Building applications that make agents
more successful at tasks
Claude Code · Skills & Plugins
AI agents are general-purpose — they can attempt anything.
That's also the problem.
Without specific instructions, agents wing it. They'll produce something plausible. Skills are how you get something good.
Skills range from deterministic operations
(take a screenshot, format for Teams)
to open-ended exploration
(find missing edge cases, help a human think)
A skill is a markdown file that programs Claude Code for a specific task.
---
name: my-skill
description: What it does and when to use it.
---
## Instructions for the agent
Tables, workflows, decision trees, gates —
whatever the task needs.
No SDK. No build step. No runtime.
Just a SKILL.md and the knowledge to write it well.
Distribution is a git repo. Install with /plugin install.
A skill is one markdown file. A plugin is how it ships.

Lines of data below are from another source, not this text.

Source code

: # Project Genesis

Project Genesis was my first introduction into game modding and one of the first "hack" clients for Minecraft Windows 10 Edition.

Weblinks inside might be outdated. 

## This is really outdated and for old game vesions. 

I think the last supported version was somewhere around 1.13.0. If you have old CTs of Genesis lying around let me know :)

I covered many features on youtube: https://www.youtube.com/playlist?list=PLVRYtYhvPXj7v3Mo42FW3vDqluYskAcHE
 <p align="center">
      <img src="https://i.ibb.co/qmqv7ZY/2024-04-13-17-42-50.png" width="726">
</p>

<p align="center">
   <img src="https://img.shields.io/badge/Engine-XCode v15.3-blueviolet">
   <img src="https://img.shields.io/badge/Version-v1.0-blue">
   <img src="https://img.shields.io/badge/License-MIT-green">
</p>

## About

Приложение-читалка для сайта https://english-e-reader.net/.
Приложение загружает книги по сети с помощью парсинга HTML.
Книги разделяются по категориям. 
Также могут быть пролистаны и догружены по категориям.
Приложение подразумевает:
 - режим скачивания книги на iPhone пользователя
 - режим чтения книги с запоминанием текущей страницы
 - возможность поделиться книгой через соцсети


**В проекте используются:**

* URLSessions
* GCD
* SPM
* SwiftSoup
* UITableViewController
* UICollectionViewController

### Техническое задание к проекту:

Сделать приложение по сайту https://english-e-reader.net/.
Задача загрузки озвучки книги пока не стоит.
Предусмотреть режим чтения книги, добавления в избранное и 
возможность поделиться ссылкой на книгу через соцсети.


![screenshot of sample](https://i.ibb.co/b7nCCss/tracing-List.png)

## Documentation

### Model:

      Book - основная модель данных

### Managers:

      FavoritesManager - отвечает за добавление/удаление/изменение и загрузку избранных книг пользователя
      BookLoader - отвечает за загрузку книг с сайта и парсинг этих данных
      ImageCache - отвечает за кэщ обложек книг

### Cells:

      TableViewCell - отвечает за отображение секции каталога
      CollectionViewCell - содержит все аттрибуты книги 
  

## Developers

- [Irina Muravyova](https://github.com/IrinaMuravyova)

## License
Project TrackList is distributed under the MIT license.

A single markdown file — instructions that program the AI for one task.
skills/
my-skill/
SKILL.md
The distribution package — bundles skills together, optionally with code, MCP servers, agents, and hooks.
plugin/
.claude-plugin/plugin.json
commands/
skills/
agents/
references/
scripts/
src/
---
name: design-for-ai
description: >
Visual design principles from
Design for Hackers. Use when
building or improving UI/frontend
design — choosing fonts, building
color systems, establishing design
direction, auditing existing designs,
or polishing before shipping.
user-invocable: true
argument-hint: "[design|fonts|color|audit|polish]"
---
The description does the most work.
It's the only part always in the agent's context. It determines whether the skill triggers at all.
Standard fields: name, description
Claude Code extensions: when_to_use, argument-hint, user-invocable, model, context, hooks, paths, allowed-tools
Eight patterns. Which one are you building?

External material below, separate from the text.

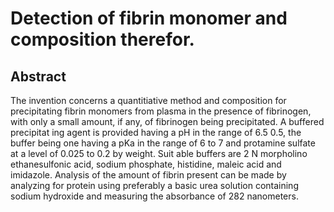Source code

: # Detection of fibrin monomer and composition therefor.

## Abstract
The invention concerns a quantitiative method and composition for precipitating fibrin monomers from plasma in the presence of fibrinogen, with only a small amount, if any, of fibrinogen being precipitated. A buffered precipitat ing agent is provided having a pH in the range of 6.5 0.5, the buffer being one having a pKa in the range of 6 to 7 and protamine sulfate at a level of 0.025 to 0.2 by weight. Suit able buffers are 2 N morpholino ethanesulfonic acid, sodium phosphate, histidine, maleic acid and imidazole. Analysis of the amount of fibrin present can be made by analyzing for protein using preferably a basic urea solution containing sodium hydroxide and measuring the absorbance of 282 nanometers.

One entry point, many handlers. The routing table maps natural language to structured tool calls.
ado:ask routes 30+ operations across 4 MCP tools:
## Routing
Parse the user's intent and call the matching tool.

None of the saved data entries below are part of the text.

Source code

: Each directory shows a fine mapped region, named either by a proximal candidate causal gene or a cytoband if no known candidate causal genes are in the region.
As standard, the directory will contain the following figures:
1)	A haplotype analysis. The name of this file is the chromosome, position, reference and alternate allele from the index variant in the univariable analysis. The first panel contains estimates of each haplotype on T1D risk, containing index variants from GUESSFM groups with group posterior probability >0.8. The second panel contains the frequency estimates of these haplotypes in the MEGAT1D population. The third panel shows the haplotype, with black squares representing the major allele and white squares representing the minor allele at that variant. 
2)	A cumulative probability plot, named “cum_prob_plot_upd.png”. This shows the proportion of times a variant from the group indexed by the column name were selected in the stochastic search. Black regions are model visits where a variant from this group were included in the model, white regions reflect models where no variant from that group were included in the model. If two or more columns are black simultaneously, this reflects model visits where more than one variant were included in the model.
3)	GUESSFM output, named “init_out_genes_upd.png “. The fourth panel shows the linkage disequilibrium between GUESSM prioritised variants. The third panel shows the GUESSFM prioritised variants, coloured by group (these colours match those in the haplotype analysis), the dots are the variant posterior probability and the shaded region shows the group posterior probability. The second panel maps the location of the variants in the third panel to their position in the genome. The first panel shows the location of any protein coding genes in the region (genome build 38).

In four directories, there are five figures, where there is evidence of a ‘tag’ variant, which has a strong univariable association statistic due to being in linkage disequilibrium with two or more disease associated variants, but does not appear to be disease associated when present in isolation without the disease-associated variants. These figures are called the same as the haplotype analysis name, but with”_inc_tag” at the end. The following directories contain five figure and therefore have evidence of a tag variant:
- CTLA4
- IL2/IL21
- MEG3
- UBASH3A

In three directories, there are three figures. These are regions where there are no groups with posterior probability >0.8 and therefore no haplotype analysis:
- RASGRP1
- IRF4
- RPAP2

| User intent | Tool | Action | Args | Flags |
|--------------------------|-----------------|-----------|--------------|--------------------------------|
| Show work item 12345 | `ado_boards` | `show` | `["12345"]` | |
| My work items | `ado_boards` | `mine` | `[]` | |
| Search for "login bug" | `ado_boards` | `search` | `["login…"]` | |
| Create a bug | `ado_boards` | `create` | `[]` | `--type Bug --title "desc"` |
| List pipelines | `ado_pipelines` | `list` | `[]` | |
| Trigger a pipeline | `ado_pipelines` | `run` | `["pipe-id"]`| `--branch main` |
| Read wiki page | `ado_wiki` | `read` | `["name",…]` | |
## Critical Rules
**Write operations require user confirmation before calling the tool.**
- `ado_boards`: create, update, link, bulk-update
- `ado_pipelines`: run, cancel
- `ado_wiki`: create, update, delete
30+ operations across 4 MCP tools, all sharing one interface: { action, args, flags }
Tasks aren't tracking here. They're enforcement. build creates every phase task upfront with dependency chains, then the execution loop is state-locked. Nothing moves until the predecessor completes.
### Create Phase Tasks Upfront
For each phase N, detect gate policy, then create tasks:
**Full gate (2 tasks):**
TaskCreate("Phase N.1: BUILD - [name]", activeForm: "Building Phase N")
TaskCreate("Phase N.2: REVIEW - [name]", activeForm: "Reviewing Phase N")
**Standard gate (1 task):**
TaskCreate("Phase N.1: BUILD - [name]", activeForm: "Building Phase N")
**Chain dependencies:**
- Full gate: N.2 blockedBy N.1. Next phase blockedBy N.2.
- Standard/Minimal: Next phase blockedBy N.1.
## Execution Loop
For each task:
1. TaskGet(task_id) → verify blockedBy list is empty
2. TaskUpdate(task_id, status: "in_progress")
3. Dispatch subagent (build-agent or post-gate-agent)
4. Wait for completion
5. If FAIL:
→ Do NOT mark completed
→ Follow Gate Failure Protocol (max 3 retries, then escalate)
6. If success:
→ TaskUpdate(task_id, status: "completed")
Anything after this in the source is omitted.